(Dataset records)

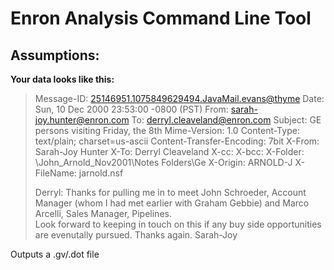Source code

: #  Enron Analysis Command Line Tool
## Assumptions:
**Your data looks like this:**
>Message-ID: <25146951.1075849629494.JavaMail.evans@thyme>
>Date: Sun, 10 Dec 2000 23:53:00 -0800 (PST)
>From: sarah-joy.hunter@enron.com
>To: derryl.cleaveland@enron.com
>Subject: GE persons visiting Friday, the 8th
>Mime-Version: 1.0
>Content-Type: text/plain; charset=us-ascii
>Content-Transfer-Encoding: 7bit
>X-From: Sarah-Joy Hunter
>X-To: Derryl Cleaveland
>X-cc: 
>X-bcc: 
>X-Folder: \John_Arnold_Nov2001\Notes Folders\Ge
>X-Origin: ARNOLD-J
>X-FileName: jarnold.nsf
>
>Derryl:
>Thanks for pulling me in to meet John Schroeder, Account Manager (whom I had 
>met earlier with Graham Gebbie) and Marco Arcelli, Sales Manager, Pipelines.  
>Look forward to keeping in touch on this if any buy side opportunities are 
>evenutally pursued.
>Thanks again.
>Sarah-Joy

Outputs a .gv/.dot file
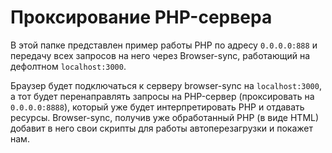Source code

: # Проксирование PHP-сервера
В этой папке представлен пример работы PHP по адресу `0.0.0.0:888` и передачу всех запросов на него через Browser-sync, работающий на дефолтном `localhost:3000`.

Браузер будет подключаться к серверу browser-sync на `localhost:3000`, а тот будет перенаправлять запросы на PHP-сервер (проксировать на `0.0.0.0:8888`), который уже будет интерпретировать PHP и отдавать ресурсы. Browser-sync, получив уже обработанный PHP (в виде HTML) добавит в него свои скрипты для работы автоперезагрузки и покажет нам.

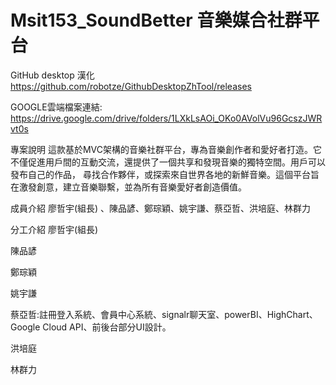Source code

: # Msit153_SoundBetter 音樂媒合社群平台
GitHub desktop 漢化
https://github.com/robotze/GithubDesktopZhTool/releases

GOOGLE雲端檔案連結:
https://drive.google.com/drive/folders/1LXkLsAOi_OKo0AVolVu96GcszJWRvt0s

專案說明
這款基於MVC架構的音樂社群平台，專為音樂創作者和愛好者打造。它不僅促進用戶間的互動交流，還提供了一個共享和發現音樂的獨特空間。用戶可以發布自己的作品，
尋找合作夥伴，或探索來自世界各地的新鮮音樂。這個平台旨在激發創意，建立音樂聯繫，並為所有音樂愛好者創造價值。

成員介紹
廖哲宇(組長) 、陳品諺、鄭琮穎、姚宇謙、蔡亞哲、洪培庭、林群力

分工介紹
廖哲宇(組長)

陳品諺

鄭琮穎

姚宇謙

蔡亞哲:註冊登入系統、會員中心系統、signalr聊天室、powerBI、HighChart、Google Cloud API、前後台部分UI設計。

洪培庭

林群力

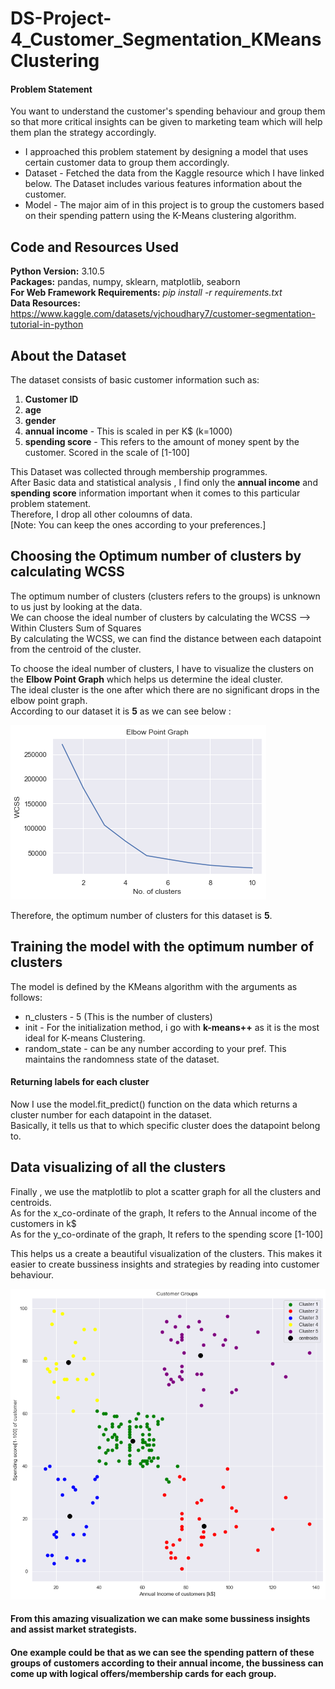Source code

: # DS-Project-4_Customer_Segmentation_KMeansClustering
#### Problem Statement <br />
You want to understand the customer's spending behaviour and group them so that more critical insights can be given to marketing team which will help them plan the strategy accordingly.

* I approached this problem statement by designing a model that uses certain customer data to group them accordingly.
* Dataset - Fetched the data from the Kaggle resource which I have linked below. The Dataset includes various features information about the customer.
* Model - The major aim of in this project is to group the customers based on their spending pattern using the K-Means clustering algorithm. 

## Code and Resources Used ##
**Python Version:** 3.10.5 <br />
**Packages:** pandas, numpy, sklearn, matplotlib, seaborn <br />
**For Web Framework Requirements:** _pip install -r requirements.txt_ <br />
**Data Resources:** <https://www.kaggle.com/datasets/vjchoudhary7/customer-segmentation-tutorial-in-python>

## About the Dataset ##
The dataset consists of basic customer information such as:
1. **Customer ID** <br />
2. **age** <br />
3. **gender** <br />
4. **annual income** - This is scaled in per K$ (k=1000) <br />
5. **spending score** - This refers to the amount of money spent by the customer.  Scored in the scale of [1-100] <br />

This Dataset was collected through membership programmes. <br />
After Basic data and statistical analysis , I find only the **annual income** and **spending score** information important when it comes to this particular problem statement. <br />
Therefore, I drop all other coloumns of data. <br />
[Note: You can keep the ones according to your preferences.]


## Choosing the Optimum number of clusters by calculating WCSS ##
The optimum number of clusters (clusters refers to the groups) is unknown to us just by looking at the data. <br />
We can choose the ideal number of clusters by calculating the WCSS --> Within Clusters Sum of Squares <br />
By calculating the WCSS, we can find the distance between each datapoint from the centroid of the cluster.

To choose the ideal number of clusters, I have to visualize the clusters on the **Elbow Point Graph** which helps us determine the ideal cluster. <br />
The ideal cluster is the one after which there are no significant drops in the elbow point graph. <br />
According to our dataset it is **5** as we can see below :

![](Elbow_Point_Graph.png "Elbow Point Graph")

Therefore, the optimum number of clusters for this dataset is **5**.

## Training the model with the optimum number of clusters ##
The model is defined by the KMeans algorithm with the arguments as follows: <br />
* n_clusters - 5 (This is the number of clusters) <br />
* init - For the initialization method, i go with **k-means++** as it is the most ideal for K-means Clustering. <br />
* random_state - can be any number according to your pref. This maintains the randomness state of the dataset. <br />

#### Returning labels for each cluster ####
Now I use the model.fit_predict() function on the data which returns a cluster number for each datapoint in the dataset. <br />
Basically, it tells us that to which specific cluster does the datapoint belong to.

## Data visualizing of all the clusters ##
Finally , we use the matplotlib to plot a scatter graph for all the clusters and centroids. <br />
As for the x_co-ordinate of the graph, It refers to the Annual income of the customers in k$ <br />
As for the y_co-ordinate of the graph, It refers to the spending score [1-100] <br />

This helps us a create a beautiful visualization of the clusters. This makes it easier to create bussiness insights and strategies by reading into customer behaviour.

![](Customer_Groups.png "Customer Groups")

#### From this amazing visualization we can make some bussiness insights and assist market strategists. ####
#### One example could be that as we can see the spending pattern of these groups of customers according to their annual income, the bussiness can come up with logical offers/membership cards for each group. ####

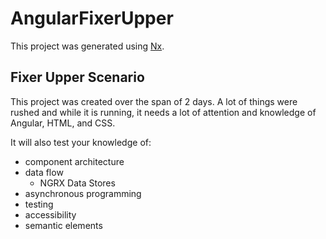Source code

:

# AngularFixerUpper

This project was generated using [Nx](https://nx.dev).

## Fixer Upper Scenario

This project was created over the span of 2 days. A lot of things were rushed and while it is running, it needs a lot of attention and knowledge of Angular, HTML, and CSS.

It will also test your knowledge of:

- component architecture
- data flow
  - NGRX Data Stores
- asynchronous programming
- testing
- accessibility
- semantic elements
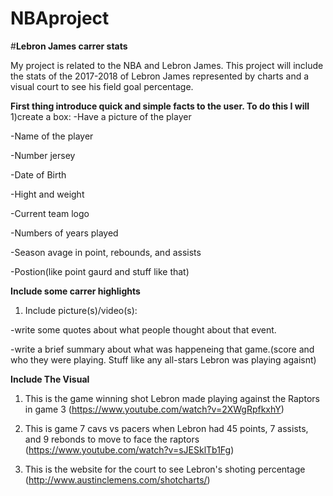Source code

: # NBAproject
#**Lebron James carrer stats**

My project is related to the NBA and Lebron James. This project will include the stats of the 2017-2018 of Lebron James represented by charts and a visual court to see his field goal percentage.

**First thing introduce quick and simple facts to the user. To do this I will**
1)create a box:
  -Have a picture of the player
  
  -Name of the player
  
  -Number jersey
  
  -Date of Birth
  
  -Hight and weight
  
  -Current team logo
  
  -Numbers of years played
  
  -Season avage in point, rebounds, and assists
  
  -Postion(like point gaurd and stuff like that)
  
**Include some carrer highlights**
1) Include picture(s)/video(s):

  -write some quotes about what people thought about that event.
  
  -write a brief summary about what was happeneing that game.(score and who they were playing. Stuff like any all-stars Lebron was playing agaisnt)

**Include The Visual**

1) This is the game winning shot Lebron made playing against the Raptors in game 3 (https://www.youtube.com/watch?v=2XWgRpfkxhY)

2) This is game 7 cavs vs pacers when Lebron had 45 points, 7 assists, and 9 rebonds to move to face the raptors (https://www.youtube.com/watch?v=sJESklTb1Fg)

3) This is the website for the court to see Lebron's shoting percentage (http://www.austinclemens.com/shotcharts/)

(Your task) Filter the records down to the lines that contain the string "Resources", and copy those lines.

(Answer space)
## Code and Resources Used ##
**Data Resources:** <https://www.kaggle.com/datasets/vjchoudhary7/customer-segmentation-tutorial-in-python>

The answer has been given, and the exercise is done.